DNA-based programmable gate arrays for general-purpose DNA computing.
Hui LvNuli XieMingqiang LiMingkai DongChenyun SunQian ZhangLei ZhaoJiang LiXiaolei ZuoHaibo ChenFei WangChun-Hai FanPublished in: Nature (2023)
The past decades have witnessed the evolution of electronic and photonic integrated circuits, from application specific to programmable 1,2 . Although liquid-phase DNA circuitry holds the potential for massive parallelism in the encoding and execution of algorithms 3,4 , the development of general-purpose DNA integrated circuits (DICs) has yet to be explored. Here we demonstrate a DIC system by integration of multilayer DNA-based programmable gate arrays (DPGAs).
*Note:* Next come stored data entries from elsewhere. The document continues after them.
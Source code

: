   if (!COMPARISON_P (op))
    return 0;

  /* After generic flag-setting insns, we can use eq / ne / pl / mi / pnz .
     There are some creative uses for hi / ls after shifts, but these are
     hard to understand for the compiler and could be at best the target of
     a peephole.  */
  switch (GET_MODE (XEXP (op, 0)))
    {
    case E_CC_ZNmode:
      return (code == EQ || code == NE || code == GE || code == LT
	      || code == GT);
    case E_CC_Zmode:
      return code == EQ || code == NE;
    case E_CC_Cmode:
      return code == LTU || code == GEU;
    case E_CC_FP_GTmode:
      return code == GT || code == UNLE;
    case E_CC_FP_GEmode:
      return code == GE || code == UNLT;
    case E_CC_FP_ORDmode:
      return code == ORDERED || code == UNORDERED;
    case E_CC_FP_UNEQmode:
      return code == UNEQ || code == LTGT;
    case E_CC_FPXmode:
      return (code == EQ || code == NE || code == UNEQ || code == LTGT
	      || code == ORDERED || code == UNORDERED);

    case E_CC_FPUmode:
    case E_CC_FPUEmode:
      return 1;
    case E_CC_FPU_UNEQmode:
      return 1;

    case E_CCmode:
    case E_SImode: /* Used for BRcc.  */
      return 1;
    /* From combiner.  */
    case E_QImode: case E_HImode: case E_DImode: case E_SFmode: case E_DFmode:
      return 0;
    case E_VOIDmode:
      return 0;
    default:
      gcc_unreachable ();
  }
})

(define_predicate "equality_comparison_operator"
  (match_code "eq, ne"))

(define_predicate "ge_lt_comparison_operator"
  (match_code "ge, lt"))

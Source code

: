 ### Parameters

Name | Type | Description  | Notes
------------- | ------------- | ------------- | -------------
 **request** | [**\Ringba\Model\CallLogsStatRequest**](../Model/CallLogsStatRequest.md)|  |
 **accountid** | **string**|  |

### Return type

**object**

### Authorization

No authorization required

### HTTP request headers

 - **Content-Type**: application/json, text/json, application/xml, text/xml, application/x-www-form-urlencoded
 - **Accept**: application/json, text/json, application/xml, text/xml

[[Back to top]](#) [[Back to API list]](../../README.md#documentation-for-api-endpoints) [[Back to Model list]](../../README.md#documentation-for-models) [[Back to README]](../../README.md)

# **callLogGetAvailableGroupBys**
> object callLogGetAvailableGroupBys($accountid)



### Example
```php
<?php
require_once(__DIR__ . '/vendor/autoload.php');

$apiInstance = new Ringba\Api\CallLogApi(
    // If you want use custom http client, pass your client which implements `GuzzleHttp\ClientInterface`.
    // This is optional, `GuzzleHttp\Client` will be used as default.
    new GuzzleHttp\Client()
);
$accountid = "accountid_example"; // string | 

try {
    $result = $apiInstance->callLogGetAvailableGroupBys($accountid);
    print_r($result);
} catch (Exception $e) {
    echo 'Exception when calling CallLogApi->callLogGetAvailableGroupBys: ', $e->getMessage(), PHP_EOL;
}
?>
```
We find that the use of generic single-stranded oligonucleotides as a uniform transmission signal can reliably integrate large-scale DICs with minimal leakage and high fidelity for general-purpose computing. Reconfiguration of a single DPGA with 24 addressable dual-rail gates can be programmed with wiring instructions to implement over 100 billion distinct circuits. Furthermore, to control the intrinsically random collision of molecules, we designed DNA origami registers to provide the directionality for asynchronous execution of cascaded DPGAs. We exemplify this by a quadratic equation-solving DIC assembled with three layers of cascade DPGAs comprising 30 logic gates with around 500 DNA strands. We further show that integration of a DPGA with an analog-to-digital converter can classify disease-related microRNAs. The ability to integrate large-scale DPGA networks without apparent signal attenuation marks a key step towards general-purpose DNA computing.